(Source texts of formatted documents)
▼

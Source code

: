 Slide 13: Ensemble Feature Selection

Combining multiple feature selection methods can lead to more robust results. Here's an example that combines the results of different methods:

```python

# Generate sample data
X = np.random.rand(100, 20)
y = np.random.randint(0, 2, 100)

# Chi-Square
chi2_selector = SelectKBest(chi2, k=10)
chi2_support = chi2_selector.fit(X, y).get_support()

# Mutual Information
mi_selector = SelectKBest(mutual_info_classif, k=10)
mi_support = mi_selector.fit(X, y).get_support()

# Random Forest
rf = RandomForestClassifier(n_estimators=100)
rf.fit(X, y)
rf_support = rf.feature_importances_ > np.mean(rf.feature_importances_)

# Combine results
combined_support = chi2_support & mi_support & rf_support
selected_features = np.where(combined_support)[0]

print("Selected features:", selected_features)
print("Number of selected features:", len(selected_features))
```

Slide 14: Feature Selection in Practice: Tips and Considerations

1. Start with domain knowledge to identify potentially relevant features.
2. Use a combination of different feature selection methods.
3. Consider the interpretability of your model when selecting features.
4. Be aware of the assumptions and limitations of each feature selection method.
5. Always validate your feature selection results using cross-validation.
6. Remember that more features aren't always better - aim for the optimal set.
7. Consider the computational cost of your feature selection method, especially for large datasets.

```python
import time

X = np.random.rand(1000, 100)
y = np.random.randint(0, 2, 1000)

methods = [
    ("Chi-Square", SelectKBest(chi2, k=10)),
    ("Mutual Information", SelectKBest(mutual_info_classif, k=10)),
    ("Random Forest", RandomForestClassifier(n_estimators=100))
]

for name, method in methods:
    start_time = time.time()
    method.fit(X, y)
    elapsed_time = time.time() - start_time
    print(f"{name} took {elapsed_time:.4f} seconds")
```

▲

Task statement
This exercise requires that all of the entries be repeated exactly.

Output of the exercise
Source code

: Slide 13: Ensemble Feature Selection

Combining multiple feature selection methods can lead to more robust results. Here's an example that combines the results of different methods:

```python

# Generate sample data
X = np.random.rand(100, 20)
y = np.random.randint(0, 2, 100)

# Chi-Square
chi2_selector = SelectKBest(chi2, k=10)
chi2_support = chi2_selector.fit(X, y).get_support()

# Mutual Information
mi_selector = SelectKBest(mutual_info_classif, k=10)
mi_support = mi_selector.fit(X, y).get_support()

# Random Forest
rf = RandomForestClassifier(n_estimators=100)
rf.fit(X, y)
rf_support = rf.feature_importances_ > np.mean(rf.feature_importances_)

# Combine results
combined_support = chi2_support & mi_support & rf_support
selected_features = np.where(combined_support)[0]

print("Selected features:", selected_features)
print("Number of selected features:", len(selected_features))
```

Slide 14: Feature Selection in Practice: Tips and Considerations

1. Start with domain knowledge to identify potentially relevant features.
2. Use a combination of different feature selection methods.
3. Consider the interpretability of your model when selecting features.
4. Be aware of the assumptions and limitations of each feature selection method.
5. Always validate your feature selection results using cross-validation.
6. Remember that more features aren't always better - aim for the optimal set.
7. Consider the computational cost of your feature selection method, especially for large datasets.

```python
import time

X = np.random.rand(1000, 100)
y = np.random.randint(0, 2, 1000)

methods = [
    ("Chi-Square", SelectKBest(chi2, k=10)),
    ("Mutual Information", SelectKBest(mutual_info_classif, k=10)),
    ("Random Forest", RandomForestClassifier(n_estimators=100))
]

for name, method in methods:
    start_time = time.time()
    method.fit(X, y)
    elapsed_time = time.time() - start_time
    print(f"{name} took {elapsed_time:.4f} seconds")
```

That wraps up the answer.